# Introduction
Branches in CPU instructions are often a major reason for performance hits as work done in parts of the CPU pipeline has to be discarded and the target instruction address of the branch has to be calculated and fetched. As modern pipelines get more complicated, the slow down caused by branches increases. There are many different ways to lessen the impact of branching, such as a branch delay slot, multiple instruction streams and branch prediction. 

In this practical, we focus on different branch prediction strategies by writing a branch predictor simulator to simulate the strategies over a series of execution traces from benchmark programs and calculate the misprediction rates. The results are then presented and analysed to understand the effectiveness of different strategies on different types of programs. 

The following branch prediction strategies were simulated and analysed:
- Always taken
- Always not taken
- 2-bit predictor
- Correlating predictor
- Gshare
- Profiled approach

# Design 

## Benchmark programs
It is important to have a set of benchmarks with varied behaviour to understand the differences in the differnt branch prediction strategies.

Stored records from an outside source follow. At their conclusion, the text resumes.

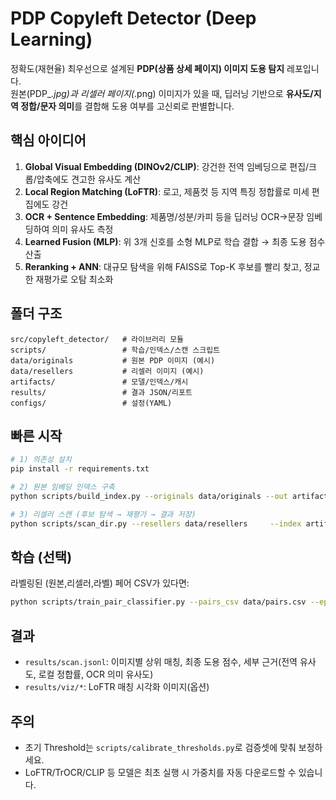 # PDP Copyleft Detector (Deep Learning)

정확도(재현율) 최우선으로 설계된 **PDP(상품 상세 페이지) 이미지 도용 탐지** 레포입니다.  
원본(PDP_*.jpg)과 리셀러 페이지(*.png) 이미지가 있을 때, 딥러닝 기반으로 **유사도/지역 정합/문자 의미**를 결합해
도용 여부를 고신뢰로 판별합니다.

## 핵심 아이디어
1. **Global Visual Embedding (DINOv2/CLIP)**: 강건한 전역 임베딩으로 편집/크롭/압축에도 견고한 유사도 계산
2. **Local Region Matching (LoFTR)**: 로고, 제품컷 등 지역 특징 정합률로 미세 편집에도 강건
3. **OCR + Sentence Embedding**: 제품명/성분/카피 등을 딥러닝 OCR→문장 임베딩하여 의미 유사도 측정
4. **Learned Fusion (MLP)**: 위 3개 신호를 소형 MLP로 학습 결합 → 최종 도용 점수 산출
5. **Reranking + ANN**: 대규모 탐색을 위해 FAISS로 Top-K 후보를 빨리 찾고, 정교한 재평가로 오탐 최소화

## 폴더 구조
```
src/copyleft_detector/   # 라이브러리 모듈
scripts/                 # 학습/인덱스/스캔 스크립트
data/originals           # 원본 PDP 이미지 (예시)
data/resellers           # 리셀러 이미지 (예시)
artifacts/               # 모델/인덱스/캐시
results/                 # 결과 JSON/리포트
configs/                 # 설정(YAML)
```

## 빠른 시작
```bash
# 1) 의존성 설치
pip install -r requirements.txt

# 2) 원본 임베딩 인덱스 구축
python scripts/build_index.py --originals data/originals --out artifacts

# 3) 리셀러 스캔 (후보 탐색 → 재평가 → 결과 저장)
python scripts/scan_dir.py --resellers data/resellers     --index artifacts/originals.faiss --catalog artifacts/originals.jsonl     --out results/scan.jsonl --save-viz
```

## 학습 (선택)
라벨링된 (원본,리셀러,라벨) 페어 CSV가 있다면:
```bash
python scripts/train_pair_classifier.py --pairs_csv data/pairs.csv --epochs 5     --save_path artifacts/fusion_mlp.pt
```

## 결과
- `results/scan.jsonl`: 이미지별 상위 매칭, 최종 도용 점수, 세부 근거(전역 유사도, 로컬 정합률, OCR 의미 유사도)
- `results/viz/*`: LoFTR 매칭 시각화 이미지(옵션)

## 주의
- 초기 Threshold는 `scripts/calibrate_thresholds.py`로 검증셋에 맞춰 보정하세요.
- LoFTR/TrOCR/CLIP 등 모델은 최초 실행 시 가중치를 자동 다운로드할 수 있습니다.
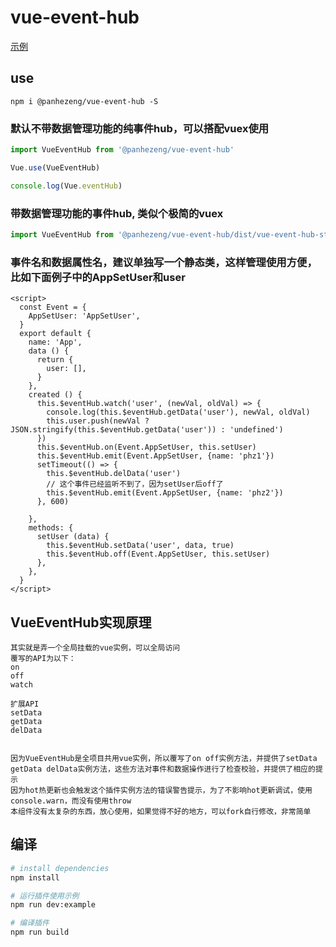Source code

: # vue-event-hub

[示例](https://panhezeng.github.io/vue-event-hub/)

## use

`npm i @panhezeng/vue-event-hub -S`


### 默认不带数据管理功能的纯事件hub，可以搭配vuex使用
```javascript
import VueEventHub from '@panhezeng/vue-event-hub'

Vue.use(VueEventHub)

console.log(Vue.eventHub)
```

### 带数据管理功能的事件hub, 类似个极简的vuex
```javascript
import VueEventHub from '@panhezeng/vue-event-hub/dist/vue-event-hub-store.min.js'
```

### 事件名和数据属性名，建议单独写一个静态类，这样管理使用方便，比如下面例子中的AppSetUser和user
```vue
<script>
  const Event = {
    AppSetUser: 'AppSetUser',
  }
  export default {
    name: 'App',
    data () {
      return {
        user: [],
      }
    },
    created () {
      this.$eventHub.watch('user', (newVal, oldVal) => {
        console.log(this.$eventHub.getData('user'), newVal, oldVal)
        this.user.push(newVal ? JSON.stringify(this.$eventHub.getData('user')) : 'undefined')
      })
      this.$eventHub.on(Event.AppSetUser, this.setUser)
      this.$eventHub.emit(Event.AppSetUser, {name: 'phz1'})
      setTimeout(() => {
        this.$eventHub.delData('user')
        // 这个事件已经监听不到了，因为setUser后off了
        this.$eventHub.emit(Event.AppSetUser, {name: 'phz2'})
      }, 600)

    },
    methods: {
      setUser (data) {
        this.$eventHub.setData('user', data, true)
        this.$eventHub.off(Event.AppSetUser, this.setUser)
      },
    },
  }
</script>
```



## VueEventHub实现原理

    其实就是弄一个全局挂载的vue实例，可以全局访问
    覆写的API为以下：
    on
    off
    watch
    
    扩展API
    setData
    getData
    delData
    
    
    因为VueEventHub是全项目共用vue实例，所以覆写了on off实例方法，并提供了setData getData delData实例方法，这些方法对事件和数据操作进行了检查校验，并提供了相应的提示
    因为hot热更新也会触发这个插件实例方法的错误警告提示，为了不影响hot更新调试，使用console.warn，而没有使用throw
    本组件没有太复杂的东西，放心使用，如果觉得不好的地方，可以fork自行修改，非常简单
    

## 编译

``` bash
# install dependencies
npm install

# 运行插件使用示例
npm run dev:example

# 编译插件
npm run build
```

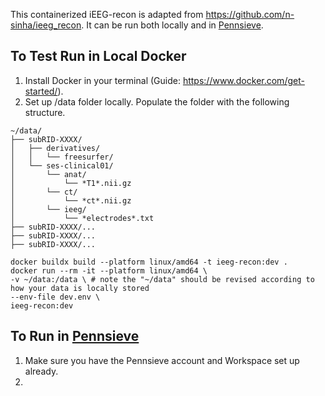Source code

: This containerized iEEG-recon is adapted from https://github.com/n-sinha/ieeg_recon. It can be run both locally and in [Pennsieve](https://app.pennsieve.io/). 

## To Test Run in Local Docker 
1. Install Docker in your terminal (Guide: https://www.docker.com/get-started/).
2. Set up /data folder locally. Populate the folder with the following structure.  
```
~/data/
├── subRID-XXXX/
│   ├── derivatives/
│   │   └── freesurfer/
│   └── ses-clinical01/
│       └── anat/
│           └── *T1*.nii.gz
│       └── ct/
│           └── *ct*.nii.gz
│       └── ieeg/
│           └── *electrodes*.txt
├── subRID-XXXX/...
├── subRID-XXXX/...
├── subRID-XXXX/...
```

```
docker buildx build --platform linux/amd64 -t ieeg-recon:dev .
docker run --rm -it --platform linux/amd64 \
-v ~/data:/data \ # note the "~/data" should be revised according to how your data is locally stored
--env-file dev.env \
ieeg-recon:dev
```

## To Run in [Pennsieve](https://app.pennsieve.io/)
1. Make sure you have the Pennsieve account and Workspace set up already. 
2. 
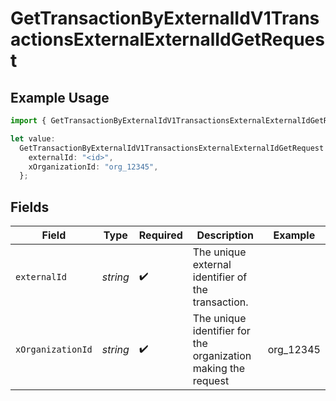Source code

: # GetTransactionByExternalIdV1TransactionsExternalExternalIdGetRequest

## Example Usage

```typescript
import { GetTransactionByExternalIdV1TransactionsExternalExternalIdGetRequest } from "@kintsugi-tax/tax-platform-sdk/models/operations";

let value:
  GetTransactionByExternalIdV1TransactionsExternalExternalIdGetRequest = {
    externalId: "<id>",
    xOrganizationId: "org_12345",
  };
```

## Fields

| Field                                                         | Type                                                          | Required                                                      | Description                                                   | Example                                                       |
| ------------------------------------------------------------- | ------------------------------------------------------------- | ------------------------------------------------------------- | ------------------------------------------------------------- | ------------------------------------------------------------- |
| `externalId`                                                  | *string*                                                      | :heavy_check_mark:                                            | The unique external identifier of the transaction.            |                                                               |
| `xOrganizationId`                                             | *string*                                                      | :heavy_check_mark:                                            | The unique identifier for the organization making the request | org_12345                                                     |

I have chosen seven benchmarks to try and get varied behaviour. Three of the benchmarks are from [SciMark2.0](http://math.nist.gov/scimark2/index.html) which are numeric and scientific calculations. The other benchmarks were written by myself to try and get different behaviours. The SciMark benchmarks are more complicated with many operations while mine are simple and more isolated in the kind of operations being done. This gives a variance between complex programs to understand how well each prediction strategy performs in general and the simple programs to isolate specific behaviour. All benchmark programs are written in C. Below is an overview of each benchmark:

| Benchmark | Description | Input |
|------|------|------|
|   FFT  | Taken from SciMark, this benchmark performs a one-dimensional forward transform of N complex numbers with complex arithmetic, shuffling, non-constant memory references and trigonometric functions. | N complex numbers (must be a power of 2) and M cycles.|
| MonteCarlo | Taken from SciMark, this benchmark approximates the value of Pi with random numbers which adds an element of random number generation | N the number of random numbers to be used|
| SOR | Taken from SciMark, this benchmark works on an NxN grid with operations on looping through and accessing neighbours | N the size of the grid and M cycles |
| Loop | This is a very simple benchmarks which only prints "Hello" N times. | N number of times to print |
| LoopCondition | This benchmark goes through a recursive function with conditionals where the value passed is changed until it reaches the base case | I an integer value to be used |
| BubbleSort | This is the classic bubble sort algorithm. It is methodic in the way it loops through the array to sort it, but as the array is randomly generated, the conditional will vary. | N the size of the array |

## Simulator implementation
Here we give a brief overview of the implementation of the simulator.

In [2]:
from enum import Enum

class Branch(Enum):
    NOT_TAKEN = 0
    TAKEN = 1

The `Branch` enum represents whether the branch was taken or not. An enum is used instead of 0 and 1 to make it clear and avoid mistakes and errors.


In [3]:
class Step:
    def __init__(self, address, branch):
        self.address = address
        self.branch = branch

`Step` contains the address of the instruction and whether or not that branch was taken - stored in `self.address` and `self.branch` respectively. This is the representation of each step of the execution trace.

In [4]:
from abc import ABC, abstractmethod

class Predictor(ABC):
    def __init__(self):
        pass
    
    @abstractmethod
    def predict_correct(self, step):
        pass
    
    def translate_address(self, address, table_bits):
        mask = 2 ** table_bits - 1
        return int(address) & mask
    
    def simulate(self, execution):
        correct_prediction_count = 0

        for step in execution:
            if self.predict_correct(step):
                correct_prediction_count += 1

        return correct_prediction_count / len(execution) * 100

The `Predictor` is the abstract class that our branch prediction strategies will extend. There are a few common functions defined here:
- `predict_correct` function will take a step in the execution and return whether or not the predictor predicted correctly. The function also updates the predictor's strategy accordingly, for example updating the history bits.
- `translate_address` applies a mask to the given address to get the bottom portion of the address within the table size.
- `simulate` will take the entire execution trace and return the percentage of correct branches that the predictor predicted.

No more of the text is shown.